- Instructions to follow
In the records below, find the line that contains "arithmetic average number" and the line that contains "explanations of names (nominal definitions).". Set down exactly those lines and every line between them, and nothing more.

[Stored data entries]
##########

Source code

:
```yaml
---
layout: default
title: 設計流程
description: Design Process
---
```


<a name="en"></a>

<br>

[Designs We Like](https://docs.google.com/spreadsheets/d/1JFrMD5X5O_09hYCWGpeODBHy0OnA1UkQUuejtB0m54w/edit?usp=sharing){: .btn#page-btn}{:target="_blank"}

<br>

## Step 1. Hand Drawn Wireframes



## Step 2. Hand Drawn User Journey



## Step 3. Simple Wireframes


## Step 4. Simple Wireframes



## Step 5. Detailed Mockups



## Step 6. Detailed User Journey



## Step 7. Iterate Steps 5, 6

##########

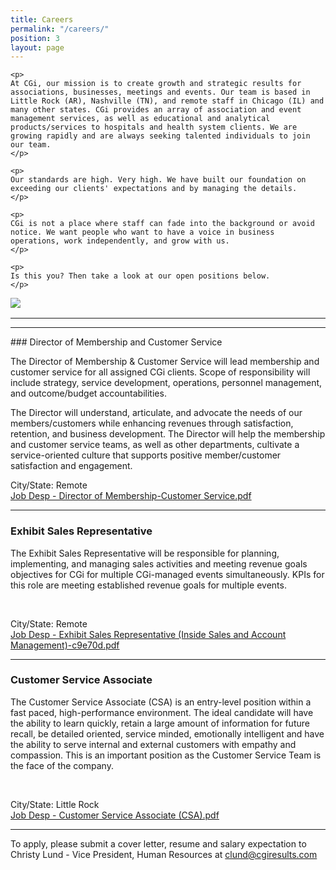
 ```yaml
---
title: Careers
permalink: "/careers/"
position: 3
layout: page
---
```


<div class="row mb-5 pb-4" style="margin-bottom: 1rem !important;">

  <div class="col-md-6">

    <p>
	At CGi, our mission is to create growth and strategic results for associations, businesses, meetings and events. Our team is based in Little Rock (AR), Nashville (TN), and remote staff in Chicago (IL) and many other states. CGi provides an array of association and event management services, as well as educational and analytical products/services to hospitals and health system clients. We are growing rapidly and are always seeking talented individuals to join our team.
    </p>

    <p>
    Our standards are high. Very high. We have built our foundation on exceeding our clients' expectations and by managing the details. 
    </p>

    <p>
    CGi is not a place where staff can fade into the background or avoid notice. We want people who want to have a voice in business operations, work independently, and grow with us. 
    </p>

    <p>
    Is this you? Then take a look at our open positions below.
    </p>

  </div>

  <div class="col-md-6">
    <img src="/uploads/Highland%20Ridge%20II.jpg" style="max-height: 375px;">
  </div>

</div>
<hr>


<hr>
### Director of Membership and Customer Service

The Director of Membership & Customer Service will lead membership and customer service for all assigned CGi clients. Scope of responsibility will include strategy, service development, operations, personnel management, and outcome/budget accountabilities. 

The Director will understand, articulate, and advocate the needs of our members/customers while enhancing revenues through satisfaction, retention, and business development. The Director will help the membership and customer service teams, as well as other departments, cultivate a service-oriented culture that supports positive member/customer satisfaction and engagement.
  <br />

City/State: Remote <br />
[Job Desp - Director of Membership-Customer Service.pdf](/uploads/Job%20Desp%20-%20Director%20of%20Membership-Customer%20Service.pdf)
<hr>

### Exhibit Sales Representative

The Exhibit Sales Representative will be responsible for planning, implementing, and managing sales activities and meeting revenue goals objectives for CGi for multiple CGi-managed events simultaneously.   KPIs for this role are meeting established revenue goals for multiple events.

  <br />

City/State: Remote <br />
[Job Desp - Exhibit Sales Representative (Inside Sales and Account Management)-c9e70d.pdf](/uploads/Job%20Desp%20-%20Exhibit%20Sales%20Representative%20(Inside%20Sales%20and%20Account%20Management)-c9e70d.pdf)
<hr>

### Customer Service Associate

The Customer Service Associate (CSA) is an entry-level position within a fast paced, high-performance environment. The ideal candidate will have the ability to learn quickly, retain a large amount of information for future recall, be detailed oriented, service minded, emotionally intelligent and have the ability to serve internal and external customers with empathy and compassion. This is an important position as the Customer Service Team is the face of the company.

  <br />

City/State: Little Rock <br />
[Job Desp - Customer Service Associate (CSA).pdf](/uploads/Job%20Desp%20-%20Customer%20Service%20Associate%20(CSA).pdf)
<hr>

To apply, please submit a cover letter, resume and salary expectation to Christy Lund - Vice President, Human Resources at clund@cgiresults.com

##########

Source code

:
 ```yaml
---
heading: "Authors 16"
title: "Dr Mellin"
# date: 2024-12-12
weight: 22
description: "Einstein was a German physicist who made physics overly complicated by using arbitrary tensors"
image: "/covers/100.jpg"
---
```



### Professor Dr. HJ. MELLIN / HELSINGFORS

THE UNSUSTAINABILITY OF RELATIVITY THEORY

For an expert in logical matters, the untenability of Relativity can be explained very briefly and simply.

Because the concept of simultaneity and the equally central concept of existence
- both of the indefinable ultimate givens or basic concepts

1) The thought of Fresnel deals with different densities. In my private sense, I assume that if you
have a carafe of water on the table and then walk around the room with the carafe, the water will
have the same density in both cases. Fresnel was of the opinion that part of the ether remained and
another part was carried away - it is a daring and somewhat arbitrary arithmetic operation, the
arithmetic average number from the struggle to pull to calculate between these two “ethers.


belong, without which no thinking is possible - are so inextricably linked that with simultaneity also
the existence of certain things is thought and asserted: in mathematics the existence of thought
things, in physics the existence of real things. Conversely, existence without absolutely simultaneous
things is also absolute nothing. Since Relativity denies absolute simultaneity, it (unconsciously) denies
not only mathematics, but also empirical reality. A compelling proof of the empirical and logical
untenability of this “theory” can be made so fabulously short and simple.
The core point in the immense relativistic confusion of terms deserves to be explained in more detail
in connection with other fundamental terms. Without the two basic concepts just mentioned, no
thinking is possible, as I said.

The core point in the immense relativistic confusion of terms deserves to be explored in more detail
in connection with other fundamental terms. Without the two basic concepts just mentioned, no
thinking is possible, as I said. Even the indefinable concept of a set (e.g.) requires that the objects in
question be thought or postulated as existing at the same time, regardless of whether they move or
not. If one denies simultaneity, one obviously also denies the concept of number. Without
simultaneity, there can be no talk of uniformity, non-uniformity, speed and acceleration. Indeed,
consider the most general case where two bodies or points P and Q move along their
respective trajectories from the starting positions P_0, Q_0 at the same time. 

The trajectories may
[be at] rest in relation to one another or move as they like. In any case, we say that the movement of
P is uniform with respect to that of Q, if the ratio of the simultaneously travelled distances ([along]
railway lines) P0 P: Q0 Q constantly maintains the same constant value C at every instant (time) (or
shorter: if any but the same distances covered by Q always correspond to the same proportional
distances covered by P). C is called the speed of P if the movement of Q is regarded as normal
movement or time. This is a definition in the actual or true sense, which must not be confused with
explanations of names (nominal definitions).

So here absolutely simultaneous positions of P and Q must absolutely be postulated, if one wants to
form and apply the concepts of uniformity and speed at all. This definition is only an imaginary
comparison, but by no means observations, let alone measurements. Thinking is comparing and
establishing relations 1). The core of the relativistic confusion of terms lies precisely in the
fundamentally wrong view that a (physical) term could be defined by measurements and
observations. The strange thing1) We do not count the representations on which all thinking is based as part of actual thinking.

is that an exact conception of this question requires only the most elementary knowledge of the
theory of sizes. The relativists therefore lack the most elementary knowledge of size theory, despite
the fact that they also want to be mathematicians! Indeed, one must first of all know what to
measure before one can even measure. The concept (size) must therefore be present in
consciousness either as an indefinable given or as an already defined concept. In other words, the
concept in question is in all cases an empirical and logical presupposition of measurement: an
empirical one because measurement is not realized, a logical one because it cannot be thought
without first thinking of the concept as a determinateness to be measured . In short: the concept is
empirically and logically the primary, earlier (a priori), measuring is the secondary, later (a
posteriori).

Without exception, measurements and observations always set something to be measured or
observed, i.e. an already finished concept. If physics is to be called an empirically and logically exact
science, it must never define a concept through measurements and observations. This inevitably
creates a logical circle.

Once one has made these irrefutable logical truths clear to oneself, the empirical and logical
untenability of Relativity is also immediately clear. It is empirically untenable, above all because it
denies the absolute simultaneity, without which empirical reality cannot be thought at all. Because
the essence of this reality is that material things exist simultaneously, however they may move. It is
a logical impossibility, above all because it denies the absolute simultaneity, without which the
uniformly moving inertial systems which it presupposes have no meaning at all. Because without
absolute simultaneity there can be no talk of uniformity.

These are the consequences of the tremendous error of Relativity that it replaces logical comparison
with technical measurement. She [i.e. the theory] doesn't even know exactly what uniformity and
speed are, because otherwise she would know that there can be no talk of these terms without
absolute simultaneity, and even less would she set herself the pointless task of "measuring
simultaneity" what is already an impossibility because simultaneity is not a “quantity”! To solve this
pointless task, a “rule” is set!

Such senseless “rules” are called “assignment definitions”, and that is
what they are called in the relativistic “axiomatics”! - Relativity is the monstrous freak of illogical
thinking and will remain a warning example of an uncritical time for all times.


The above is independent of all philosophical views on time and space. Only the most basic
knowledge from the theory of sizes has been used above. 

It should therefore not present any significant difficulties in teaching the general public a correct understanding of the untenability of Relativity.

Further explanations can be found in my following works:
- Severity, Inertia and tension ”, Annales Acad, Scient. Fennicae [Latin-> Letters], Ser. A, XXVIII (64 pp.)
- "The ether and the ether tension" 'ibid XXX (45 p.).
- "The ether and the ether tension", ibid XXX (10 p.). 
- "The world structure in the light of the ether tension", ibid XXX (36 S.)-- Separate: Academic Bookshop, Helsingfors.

##########

- Solution to the exercise
arithmetic average number from the struggle to pull to calculate between these two “ethers.


belong, without which no thinking is possible - are so inextricably linked that with simultaneity also
the existence of certain things is thought and asserted: in mathematics the existence of thought
things, in physics the existence of real things. Conversely, existence without absolutely simultaneous
things is also absolute nothing. Since Relativity denies absolute simultaneity, it (unconsciously) denies
not only mathematics, but also empirical reality. A compelling proof of the empirical and logical
untenability of this “theory” can be made so fabulously short and simple.
The core point in the immense relativistic confusion of terms deserves to be explained in more detail
in connection with other fundamental terms. Without the two basic concepts just mentioned, no
thinking is possible, as I said.

The core point in the immense relativistic confusion of terms deserves to be explored in more detail
in connection with other fundamental terms. Without the two basic concepts just mentioned, no
thinking is possible, as I said. Even the indefinable concept of a set (e.g.) requires that the objects in
question be thought or postulated as existing at the same time, regardless of whether they move or
not. If one denies simultaneity, one obviously also denies the concept of number. Without
simultaneity, there can be no talk of uniformity, non-uniformity, speed and acceleration. Indeed,
consider the most general case where two bodies or points P and Q move along their
respective trajectories from the starting positions P_0, Q_0 at the same time. 

The trajectories may
[be at] rest in relation to one another or move as they like. In any case, we say that the movement of
P is uniform with respect to that of Q, if the ratio of the simultaneously travelled distances ([along]
railway lines) P0 P: Q0 Q constantly maintains the same constant value C at every instant (time) (or
shorter: if any but the same distances covered by Q always correspond to the same proportional
distances covered by P). C is called the speed of P if the movement of Q is regarded as normal
movement or time. This is a definition in the actual or true sense, which must not be confused with
explanations of names (nominal definitions).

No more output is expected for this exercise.